__RECORDS FOR THIS TASK__
━━━━━━━━━━━━━━━━
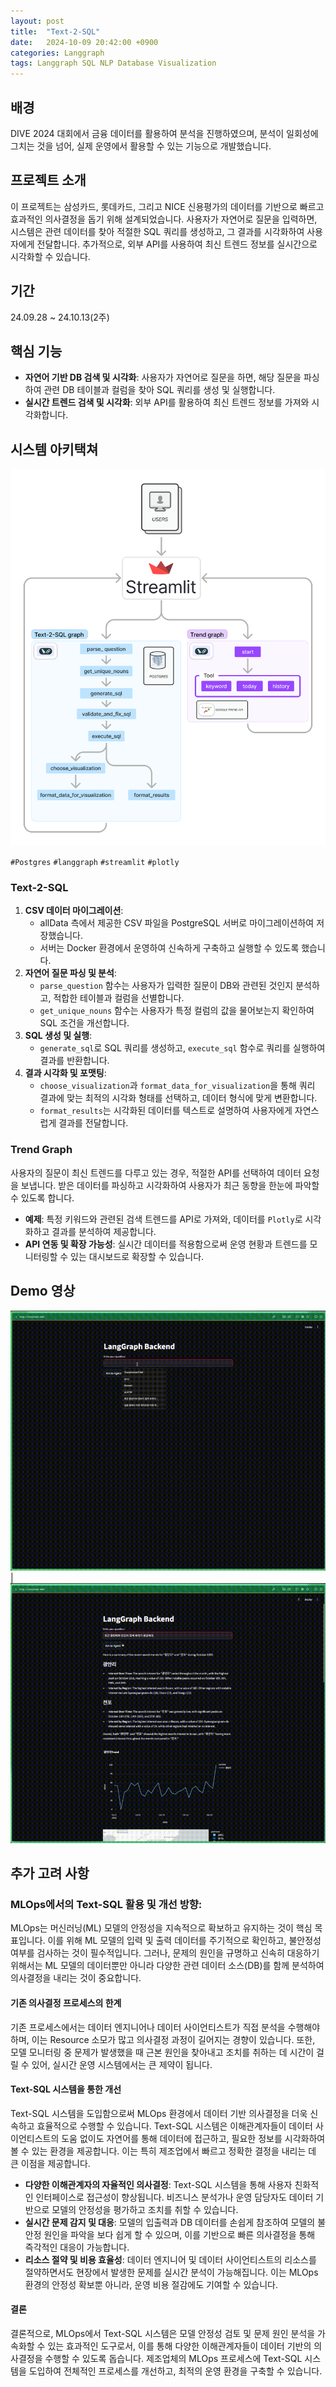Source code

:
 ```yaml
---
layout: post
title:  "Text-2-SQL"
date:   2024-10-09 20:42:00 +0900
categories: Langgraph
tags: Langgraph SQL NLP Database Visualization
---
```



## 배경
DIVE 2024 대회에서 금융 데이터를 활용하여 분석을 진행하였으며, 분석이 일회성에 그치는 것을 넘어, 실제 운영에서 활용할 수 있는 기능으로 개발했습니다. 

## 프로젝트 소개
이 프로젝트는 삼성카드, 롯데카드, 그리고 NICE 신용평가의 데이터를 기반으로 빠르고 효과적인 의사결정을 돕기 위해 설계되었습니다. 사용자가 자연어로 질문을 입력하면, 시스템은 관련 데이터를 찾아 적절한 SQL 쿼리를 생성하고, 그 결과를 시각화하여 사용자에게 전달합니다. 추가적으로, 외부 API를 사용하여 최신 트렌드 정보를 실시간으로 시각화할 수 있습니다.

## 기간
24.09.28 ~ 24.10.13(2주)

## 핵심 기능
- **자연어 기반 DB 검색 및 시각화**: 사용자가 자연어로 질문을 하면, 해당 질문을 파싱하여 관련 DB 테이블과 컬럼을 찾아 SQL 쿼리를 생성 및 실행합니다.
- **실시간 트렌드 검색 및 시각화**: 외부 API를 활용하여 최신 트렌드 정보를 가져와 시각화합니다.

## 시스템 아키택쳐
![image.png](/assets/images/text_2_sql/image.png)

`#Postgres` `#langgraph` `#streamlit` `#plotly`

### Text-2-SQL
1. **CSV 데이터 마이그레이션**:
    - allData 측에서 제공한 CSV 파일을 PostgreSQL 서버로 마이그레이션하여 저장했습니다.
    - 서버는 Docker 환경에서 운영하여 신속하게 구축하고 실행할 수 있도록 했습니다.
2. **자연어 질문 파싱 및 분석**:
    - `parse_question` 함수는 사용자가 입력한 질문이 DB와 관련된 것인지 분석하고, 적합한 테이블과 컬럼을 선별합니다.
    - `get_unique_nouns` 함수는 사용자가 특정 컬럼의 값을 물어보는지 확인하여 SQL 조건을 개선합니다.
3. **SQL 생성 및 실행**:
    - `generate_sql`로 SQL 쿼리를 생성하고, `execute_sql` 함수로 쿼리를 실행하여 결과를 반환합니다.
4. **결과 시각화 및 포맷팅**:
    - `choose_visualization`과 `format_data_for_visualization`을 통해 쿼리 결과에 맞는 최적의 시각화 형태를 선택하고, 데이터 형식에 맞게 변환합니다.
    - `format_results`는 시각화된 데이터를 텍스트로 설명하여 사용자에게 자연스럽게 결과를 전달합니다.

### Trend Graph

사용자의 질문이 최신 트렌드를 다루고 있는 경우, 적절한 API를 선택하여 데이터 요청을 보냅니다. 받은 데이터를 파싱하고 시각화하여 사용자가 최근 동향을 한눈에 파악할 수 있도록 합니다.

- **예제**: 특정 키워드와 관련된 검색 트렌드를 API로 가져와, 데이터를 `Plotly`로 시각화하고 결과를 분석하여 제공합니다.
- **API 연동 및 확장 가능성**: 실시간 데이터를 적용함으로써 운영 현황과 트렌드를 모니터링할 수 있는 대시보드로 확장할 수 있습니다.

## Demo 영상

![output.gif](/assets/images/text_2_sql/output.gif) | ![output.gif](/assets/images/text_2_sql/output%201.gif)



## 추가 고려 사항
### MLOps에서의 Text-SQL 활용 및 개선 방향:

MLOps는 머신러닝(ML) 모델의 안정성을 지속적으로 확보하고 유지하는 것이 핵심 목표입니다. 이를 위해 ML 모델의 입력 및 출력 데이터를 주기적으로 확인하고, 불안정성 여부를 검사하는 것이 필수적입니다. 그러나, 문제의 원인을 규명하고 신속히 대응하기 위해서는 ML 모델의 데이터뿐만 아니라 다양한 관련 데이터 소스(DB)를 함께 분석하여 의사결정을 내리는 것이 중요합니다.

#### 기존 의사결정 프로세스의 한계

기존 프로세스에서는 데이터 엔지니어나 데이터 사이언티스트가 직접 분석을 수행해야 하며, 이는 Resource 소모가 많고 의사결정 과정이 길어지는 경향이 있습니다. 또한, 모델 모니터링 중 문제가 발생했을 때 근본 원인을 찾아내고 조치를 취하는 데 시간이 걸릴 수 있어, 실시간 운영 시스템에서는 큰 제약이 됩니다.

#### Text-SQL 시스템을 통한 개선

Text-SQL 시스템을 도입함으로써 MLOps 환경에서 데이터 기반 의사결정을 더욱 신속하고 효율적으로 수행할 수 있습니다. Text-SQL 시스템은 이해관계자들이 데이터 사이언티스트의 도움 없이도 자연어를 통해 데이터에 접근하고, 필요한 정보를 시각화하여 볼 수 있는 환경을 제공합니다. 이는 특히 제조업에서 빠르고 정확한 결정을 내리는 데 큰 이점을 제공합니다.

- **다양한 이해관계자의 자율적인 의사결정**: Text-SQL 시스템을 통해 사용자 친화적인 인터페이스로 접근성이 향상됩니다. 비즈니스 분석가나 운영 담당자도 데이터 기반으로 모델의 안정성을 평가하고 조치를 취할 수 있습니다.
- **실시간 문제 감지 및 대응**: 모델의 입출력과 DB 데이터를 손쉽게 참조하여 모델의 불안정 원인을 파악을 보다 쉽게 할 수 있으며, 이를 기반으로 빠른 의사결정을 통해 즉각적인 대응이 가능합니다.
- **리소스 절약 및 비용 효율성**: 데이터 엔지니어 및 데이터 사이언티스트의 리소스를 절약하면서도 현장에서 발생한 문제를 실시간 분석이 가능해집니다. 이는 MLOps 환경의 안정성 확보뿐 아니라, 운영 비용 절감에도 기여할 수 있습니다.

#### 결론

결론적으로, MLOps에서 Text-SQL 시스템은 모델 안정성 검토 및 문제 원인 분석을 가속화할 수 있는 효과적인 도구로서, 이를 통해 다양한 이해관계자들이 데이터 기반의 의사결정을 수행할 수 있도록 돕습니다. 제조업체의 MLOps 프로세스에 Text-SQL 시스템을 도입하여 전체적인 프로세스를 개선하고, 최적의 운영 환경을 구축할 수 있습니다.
━━━━━━━━━━━━━━━━
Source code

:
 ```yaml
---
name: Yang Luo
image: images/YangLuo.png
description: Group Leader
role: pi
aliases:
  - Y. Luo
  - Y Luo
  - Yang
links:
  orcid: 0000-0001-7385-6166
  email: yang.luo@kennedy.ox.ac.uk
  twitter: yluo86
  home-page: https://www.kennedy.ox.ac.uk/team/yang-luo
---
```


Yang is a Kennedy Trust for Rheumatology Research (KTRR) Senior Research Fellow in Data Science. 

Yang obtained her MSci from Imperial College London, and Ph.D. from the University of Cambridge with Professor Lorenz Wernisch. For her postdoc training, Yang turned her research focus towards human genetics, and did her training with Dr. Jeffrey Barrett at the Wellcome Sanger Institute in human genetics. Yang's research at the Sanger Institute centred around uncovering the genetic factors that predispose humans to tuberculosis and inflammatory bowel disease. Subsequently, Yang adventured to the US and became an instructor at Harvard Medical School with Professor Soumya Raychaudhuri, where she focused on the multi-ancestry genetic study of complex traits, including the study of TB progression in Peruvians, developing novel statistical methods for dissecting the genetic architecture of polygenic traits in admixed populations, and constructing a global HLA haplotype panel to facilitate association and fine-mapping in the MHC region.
━━━━━━━━━━━━━━━━
__THE TASK__
In the listing above, locate the line with "3. **SQL 생성" and the line with "형식에 맞게 변환합니다.", then extract exactly those lines and every line between them, and nothing more.

__RESPONSE BOX__
3. **SQL 생성 및 실행**:
    - `generate_sql`로 SQL 쿼리를 생성하고, `execute_sql` 함수로 쿼리를 실행하여 결과를 반환합니다.
4. **결과 시각화 및 포맷팅**:
    - `choose_visualization`과 `format_data_for_visualization`을 통해 쿼리 결과에 맞는 최적의 시각화 형태를 선택하고, 데이터 형식에 맞게 변환합니다.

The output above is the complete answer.